**EXERCISE INSTRUCTIONS:**
Print the lines that run from the line with "(sans rien derrière)" to the line with "les commandes de", keeping both end lines, exactly as they appear in the entries below, and nothing else.

**DATA FOR ANALYSIS:**
____
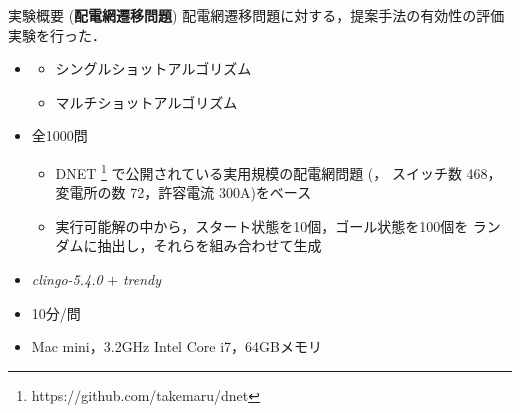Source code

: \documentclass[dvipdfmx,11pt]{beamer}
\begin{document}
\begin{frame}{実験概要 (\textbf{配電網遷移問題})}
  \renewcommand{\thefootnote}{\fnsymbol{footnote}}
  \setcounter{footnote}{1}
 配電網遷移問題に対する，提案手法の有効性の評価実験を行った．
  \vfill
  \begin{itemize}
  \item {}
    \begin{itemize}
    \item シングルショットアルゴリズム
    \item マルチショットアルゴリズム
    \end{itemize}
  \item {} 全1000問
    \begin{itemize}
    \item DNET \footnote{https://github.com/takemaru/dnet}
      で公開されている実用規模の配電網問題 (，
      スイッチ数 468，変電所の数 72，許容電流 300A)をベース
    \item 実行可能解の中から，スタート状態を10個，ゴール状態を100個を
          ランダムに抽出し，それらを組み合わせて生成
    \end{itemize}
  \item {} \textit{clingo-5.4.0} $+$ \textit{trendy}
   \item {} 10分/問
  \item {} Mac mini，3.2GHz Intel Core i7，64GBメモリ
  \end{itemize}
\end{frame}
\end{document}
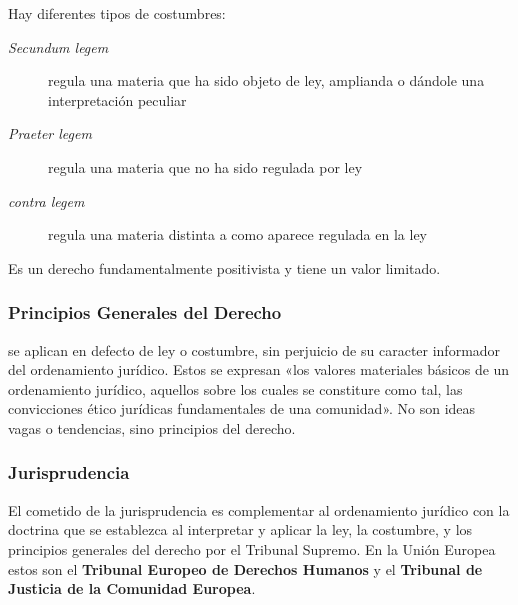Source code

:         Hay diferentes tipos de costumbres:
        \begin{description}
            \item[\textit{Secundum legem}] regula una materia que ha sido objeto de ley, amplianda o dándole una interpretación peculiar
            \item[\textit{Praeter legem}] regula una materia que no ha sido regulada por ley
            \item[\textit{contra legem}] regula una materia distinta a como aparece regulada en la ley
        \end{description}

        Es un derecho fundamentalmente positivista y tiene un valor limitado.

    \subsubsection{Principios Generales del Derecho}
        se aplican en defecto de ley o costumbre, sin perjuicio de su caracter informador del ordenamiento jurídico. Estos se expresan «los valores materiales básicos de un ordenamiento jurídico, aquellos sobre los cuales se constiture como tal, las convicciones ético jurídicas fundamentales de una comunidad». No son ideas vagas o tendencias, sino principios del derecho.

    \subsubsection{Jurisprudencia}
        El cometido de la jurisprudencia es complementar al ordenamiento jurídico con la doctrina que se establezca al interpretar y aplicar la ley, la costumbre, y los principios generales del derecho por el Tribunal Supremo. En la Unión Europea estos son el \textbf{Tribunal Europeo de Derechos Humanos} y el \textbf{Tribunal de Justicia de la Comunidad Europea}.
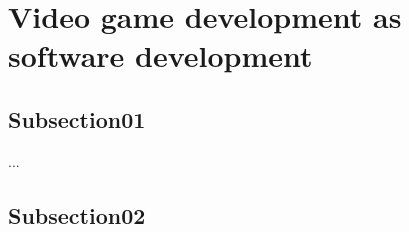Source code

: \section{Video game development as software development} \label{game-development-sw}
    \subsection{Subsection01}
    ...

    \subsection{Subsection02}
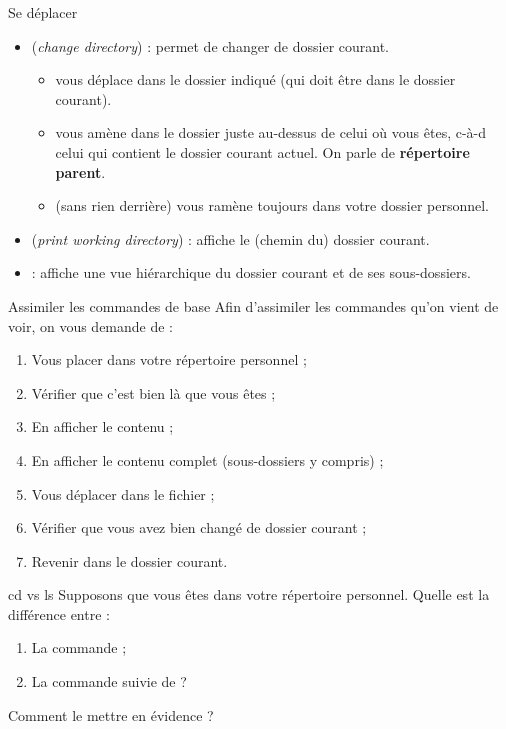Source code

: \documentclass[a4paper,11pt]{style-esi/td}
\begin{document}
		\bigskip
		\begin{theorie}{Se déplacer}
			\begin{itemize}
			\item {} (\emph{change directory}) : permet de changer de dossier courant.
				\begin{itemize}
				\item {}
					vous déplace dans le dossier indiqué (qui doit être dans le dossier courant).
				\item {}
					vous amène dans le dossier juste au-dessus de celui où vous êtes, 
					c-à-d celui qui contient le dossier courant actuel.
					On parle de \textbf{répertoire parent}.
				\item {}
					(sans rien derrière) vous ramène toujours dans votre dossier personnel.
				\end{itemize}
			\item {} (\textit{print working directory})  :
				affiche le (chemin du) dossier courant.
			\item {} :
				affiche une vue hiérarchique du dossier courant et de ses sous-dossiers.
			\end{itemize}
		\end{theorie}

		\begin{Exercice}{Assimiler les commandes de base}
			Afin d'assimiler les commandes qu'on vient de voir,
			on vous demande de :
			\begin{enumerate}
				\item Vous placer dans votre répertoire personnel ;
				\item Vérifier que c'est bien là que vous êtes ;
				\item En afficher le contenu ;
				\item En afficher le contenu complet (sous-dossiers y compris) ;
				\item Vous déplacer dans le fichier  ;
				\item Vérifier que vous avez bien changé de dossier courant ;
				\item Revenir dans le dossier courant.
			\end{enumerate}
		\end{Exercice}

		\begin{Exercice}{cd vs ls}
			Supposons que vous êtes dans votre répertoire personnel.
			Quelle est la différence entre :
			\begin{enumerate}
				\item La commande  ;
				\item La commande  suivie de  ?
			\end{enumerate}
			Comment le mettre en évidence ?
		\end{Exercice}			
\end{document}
____
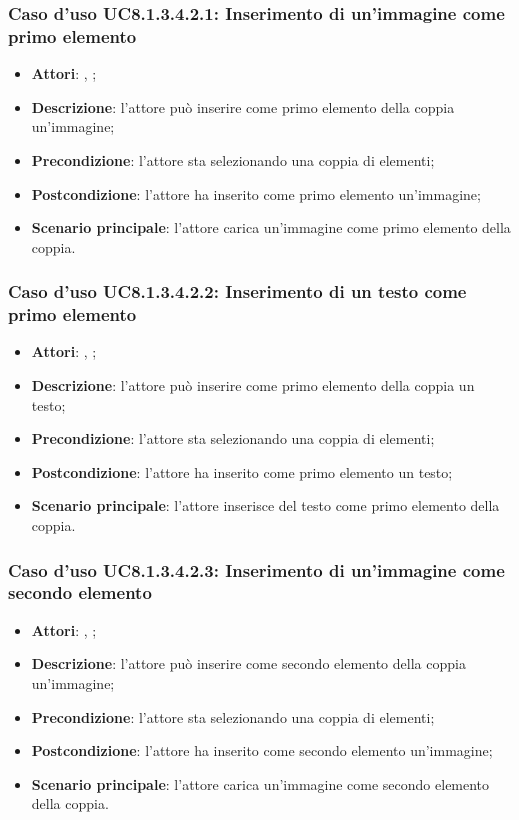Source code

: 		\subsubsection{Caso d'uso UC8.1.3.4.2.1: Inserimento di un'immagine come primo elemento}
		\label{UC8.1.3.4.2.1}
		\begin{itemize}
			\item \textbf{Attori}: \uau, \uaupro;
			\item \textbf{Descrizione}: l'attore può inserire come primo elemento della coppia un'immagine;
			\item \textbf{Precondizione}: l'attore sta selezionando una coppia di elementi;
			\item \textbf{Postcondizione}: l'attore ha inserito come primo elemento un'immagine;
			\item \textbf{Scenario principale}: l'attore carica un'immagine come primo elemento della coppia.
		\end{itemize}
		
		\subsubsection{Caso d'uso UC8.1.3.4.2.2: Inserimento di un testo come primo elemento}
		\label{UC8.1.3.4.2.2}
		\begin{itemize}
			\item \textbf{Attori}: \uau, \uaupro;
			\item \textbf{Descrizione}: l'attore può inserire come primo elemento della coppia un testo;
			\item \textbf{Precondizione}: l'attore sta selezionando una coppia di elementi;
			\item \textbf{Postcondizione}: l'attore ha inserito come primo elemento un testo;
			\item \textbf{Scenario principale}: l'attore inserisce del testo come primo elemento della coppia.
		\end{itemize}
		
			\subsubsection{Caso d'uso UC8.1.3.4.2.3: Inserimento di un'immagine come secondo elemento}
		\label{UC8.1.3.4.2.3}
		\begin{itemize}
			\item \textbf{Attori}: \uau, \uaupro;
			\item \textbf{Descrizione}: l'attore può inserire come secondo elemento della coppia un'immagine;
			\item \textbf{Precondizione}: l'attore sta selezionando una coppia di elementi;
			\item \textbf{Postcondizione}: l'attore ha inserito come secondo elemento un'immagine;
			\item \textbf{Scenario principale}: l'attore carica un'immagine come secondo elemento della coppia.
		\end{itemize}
____
**ANSWER FOR THIS EXERCISE:**
					(sans rien derrière) vous ramène toujours dans votre dossier personnel.
				\end{itemize}
			\item {} (\textit{print working directory})  :
				affiche le (chemin du) dossier courant.
			\item {} :
				affiche une vue hiérarchique du dossier courant et de ses sous-dossiers.
			\end{itemize}
		\end{theorie}

		\begin{Exercice}{Assimiler les commandes de base}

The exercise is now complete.